United States District Court, D. Nevada

May 29, 2015

RAYMOND SULLIVAN AND JULIA CAUSEY, on behalf of themselves and others similarly situated, Plaintiffs,
RIVIERA HOLDINGS CORPORATION d/b/a/ RIVIERA HOTEL AND CASINO and DOES 1 through 50, inclusive, Defendants.

ORDER (DKT. ##44, 45)


Plaintiffs filed motions to clarify (Dkt. #44) and to reconsider (Dkt. #45) my order granting defendant Riviera's motion to dismiss plaintiffs' First Claim for Relief for "all hours worked" pursuant to the federal Fair Labor Standards Act ("FLSA"). I deny plaintiffs motion for reconsideration and grant Plaintiffs motion for clarification to the extent discussed below.

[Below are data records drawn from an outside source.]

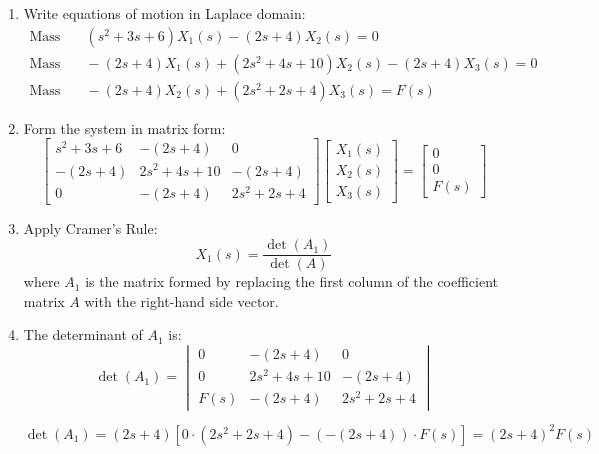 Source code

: \documentclass[11pt]{article}
\begin{document}
\begin{enumerate}[label=(\alph*), itemindent=*, leftmargin=*, nolistsep]

    \item Write equations of motion in Laplace domain:
    \begin{align*}
        \text{Mass 1:} & \quad (s^2 + 3s + 6)X_1(s) - (2s + 4)X_2(s) = 0 \\
        \text{Mass 2:} & \quad -(2s + 4)X_1(s) + (2s^2 + 4s + 10)X_2(s) - (2s + 4)X_3(s) = 0 \\
        \text{Mass 3:} & \quad -(2s + 4)X_2(s) + (2s^2 + 2s + 4)X_3(s) = F(s)
    \end{align*}

    \item Form the system in matrix form:
    \[
    \begin{bmatrix}
    s^2 + 3s + 6 & -(2s + 4) & 0 \\
    -(2s + 4) & 2s^2 + 4s + 10 & -(2s + 4) \\
    0 & -(2s + 4) & 2s^2 + 2s + 4
    \end{bmatrix}
    \begin{bmatrix}
    X_1(s) \\
    X_2(s) \\
    X_3(s)
    \end{bmatrix}
    =
    \begin{bmatrix}
    0 \\
    0 \\
    F(s)
    \end{bmatrix}
    \]

    \item Apply Cramer's Rule:
    \[
    X_1(s) = \frac{\det(A_1)}{\det(A)}
    \]
    where \( A_1 \) is the matrix formed by replacing the first column of the coefficient matrix \( A \) with the right-hand side vector.
    \vspace{0.3em}

    \item The determinant of \( A_1 \) is:
    \[
    \det(A_1) = \begin{vmatrix}
    0 & -(2s + 4) & 0 \\
    0 & 2s^2 + 4s + 10 & -(2s + 4) \\
    F(s) & -(2s + 4) & 2s^2 + 2s + 4
    \end{vmatrix}
    \]

    \[
    \det(A_1) = (2s + 4) \left[ 0 \cdot (2s^2 + 2s + 4) - (- (2s + 4)) \cdot F(s) \right]
    = (2s + 4)^2 F(s)
    \]
    

\end{enumerate}
\end{document}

The factual and procedural background of this case has been recited on multiple occasions, and there is no need to reiterate the facts except as necessary to rule on the pending motions.

On September 8, 2014, 1 granted Riviera's motion to dismiss plaintiffs' amended complaint as to the First, Third, Fourth, Fifth, Sixth, and Eighth causes of action, leaving intact the Second and Seventh causes of action-overtime claims pursuant to the FLSA. Plaintiffs seek reconsideration and clarification.

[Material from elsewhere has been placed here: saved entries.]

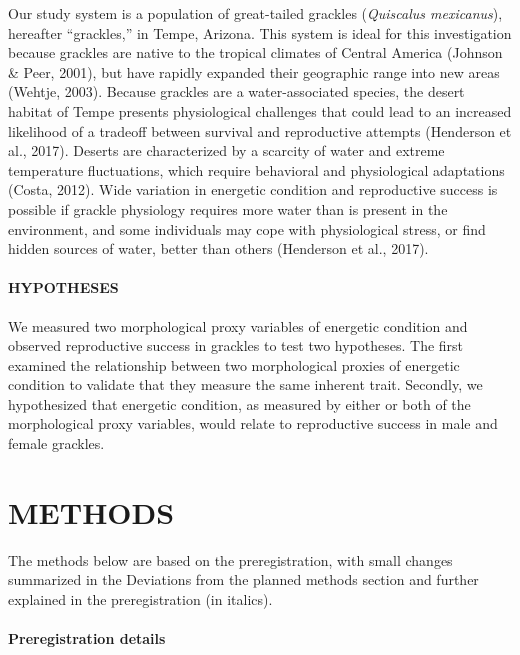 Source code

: \documentclass[
]{article}
\begin{document}
Our study system is a population of great-tailed grackles
(\emph{Quiscalus mexicanus}), hereafter ``grackles,'' in Tempe, Arizona.
This system is ideal for this investigation because grackles are native
to the tropical climates of Central America (Johnson \& Peer, 2001), but
have rapidly expanded their geographic range into new areas (Wehtje,
2003). Because grackles are a water-associated species, the desert
habitat of Tempe presents physiological challenges that could lead to an
increased likelihood of a tradeoff between survival and reproductive
attempts (Henderson et al., 2017). Deserts are characterized by a
scarcity of water and extreme temperature fluctuations, which require
behavioral and physiological adaptations (Costa, 2012). Wide variation
in energetic condition and reproductive success is possible if grackle
physiology requires more water than is present in the environment, and
some individuals may cope with physiological stress, or find hidden
sources of water, better than others (Henderson et al., 2017).

\hypertarget{hypotheses}{%
\paragraph{HYPOTHESES}\label{hypotheses}}

We measured two morphological proxy variables of energetic condition and
observed reproductive success in grackles to test two hypotheses. The
first examined the relationship between two morphological proxies of
energetic condition to validate that they measure the same inherent
trait. Secondly, we hypothesized that energetic condition, as measured
by either or both of the morphological proxy variables, would relate to
reproductive success in male and female grackles.

\pagebreak

\hypertarget{methods}{%
\section{METHODS}\label{methods}}

The methods below are based on the preregistration, with small changes
summarized in the Deviations from the planned methods section and
further explained in the preregistration (in italics).

\hypertarget{preregistration-details}{%
\paragraph{\texorpdfstring{\textbf{Preregistration
details}}{Preregistration details}}\label{preregistration-details}}
\end{document}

Under Rule 60(b), a court may relieve a party from a final judgment, order or proceeding based on (1) mistake, inadvertence, surprise, or excusable neglect; (2) newly discovered evidence; (3) fraud; (4) the judgment is void; (5) the judgment has been satisfied; or (6) any other reason justifying relief from the judgment. Stewart v. Dupnik, 243 F.3d 549, 549 (9th Cir.2000).

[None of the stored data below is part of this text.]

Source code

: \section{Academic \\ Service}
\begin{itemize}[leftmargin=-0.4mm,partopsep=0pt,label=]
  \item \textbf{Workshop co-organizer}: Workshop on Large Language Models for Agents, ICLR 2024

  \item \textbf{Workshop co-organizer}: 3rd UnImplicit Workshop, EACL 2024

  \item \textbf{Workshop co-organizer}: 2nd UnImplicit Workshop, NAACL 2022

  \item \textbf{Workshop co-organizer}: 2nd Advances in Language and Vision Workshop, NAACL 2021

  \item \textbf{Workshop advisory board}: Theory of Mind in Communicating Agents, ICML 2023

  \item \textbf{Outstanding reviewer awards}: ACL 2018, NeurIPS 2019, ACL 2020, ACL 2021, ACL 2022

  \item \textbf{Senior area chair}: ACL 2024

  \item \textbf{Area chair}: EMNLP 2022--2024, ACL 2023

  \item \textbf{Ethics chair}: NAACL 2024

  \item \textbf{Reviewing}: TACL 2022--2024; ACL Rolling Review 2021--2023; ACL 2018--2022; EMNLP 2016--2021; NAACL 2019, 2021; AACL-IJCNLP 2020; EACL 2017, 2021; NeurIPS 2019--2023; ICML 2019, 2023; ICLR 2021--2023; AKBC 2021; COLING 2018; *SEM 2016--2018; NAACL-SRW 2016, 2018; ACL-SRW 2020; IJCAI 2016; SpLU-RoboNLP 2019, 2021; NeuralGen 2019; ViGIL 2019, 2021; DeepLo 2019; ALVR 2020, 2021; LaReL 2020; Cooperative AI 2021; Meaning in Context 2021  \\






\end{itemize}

A motion for reconsideration must set forth some valid reason why the court should revisit its prior order, and facts or law of a "strongly convincing nature" in support of reversing the prior decision. Frasure v. United States, 256 F.Supp.2d 1180, 1183 (D. Nev. 2003). Motions for reconsideration "should not be granted, absent highly unusual circumstances." Kona Enters., Inc. v. Estate of Bishop, 229 F.3d 877, 890 (9th Cir.2000). It is not appropriate for a party to raise a new argument on a motion for reconsideration. 389 Orange Street Partners v. Arnold, 179 F.3d 656, 665 (9th Cir.1999). Motions for reconsideration are not "intended to give an unhappy litigant one additional chance to sway the judge." Durkin v. Taylor, 444 F.Supp. 879, 889 (E.D.Va.1977).


A. Motion for Clarification (Dkt. #44)

Plaintiffs seek clarification with "regard to the validity of Plaintiff[']s and/or putative class members FLSA claims for overtime when they have in fact worked over forty hours in a workweek." (Dkt. #54 at 4:1-3.) To the extent that plaintiffs need clarification with respect to their overtime claims, I direct them to docket entry 43, wherein their Second and Seventh causes of action are still pending.

B. Motion for Reconsideration (Dkt. #45)

Although their motion is not a model of clarity, plaintiffs seem to assert that based on Nevada's minimum wage statutes, I should not have dismissed their minimum wage claims pursuant to 29 U.S.C. § 206.[1]Plaintiffs provide no support for their assertions that the interpretation of the FLSA's "workweek" analysis is somehow governed by state law. Without more, I find that the interpretation of state law minimum wage statutes is irrelevant to plaintiffs' FLSA minimum wage claims. Further, I previously dismissed plaintiffs' state law minimum wage claims.[2] {See Dkt. #43.)

Moreover, plaintiffs never argued the applicability of state law in their opposition to the motion to dismiss. {See Dkt. #36.) They cannot now use a motion for reconsideration "to raise arguments or present evidence for the first time when they would reasonably have been raised earlier in the litigation." See Kona, 229 F.3d at 890. Thus, I deny plaintiffs' motion for reconsideration.


IT IS HEREBY ORDERED that Plaintiffs' motion for clarification (Dkt. #44) is GRANTED to the extent described above. Plaintiffs' motion for reconsideration (Dkt. #45) is DENIED.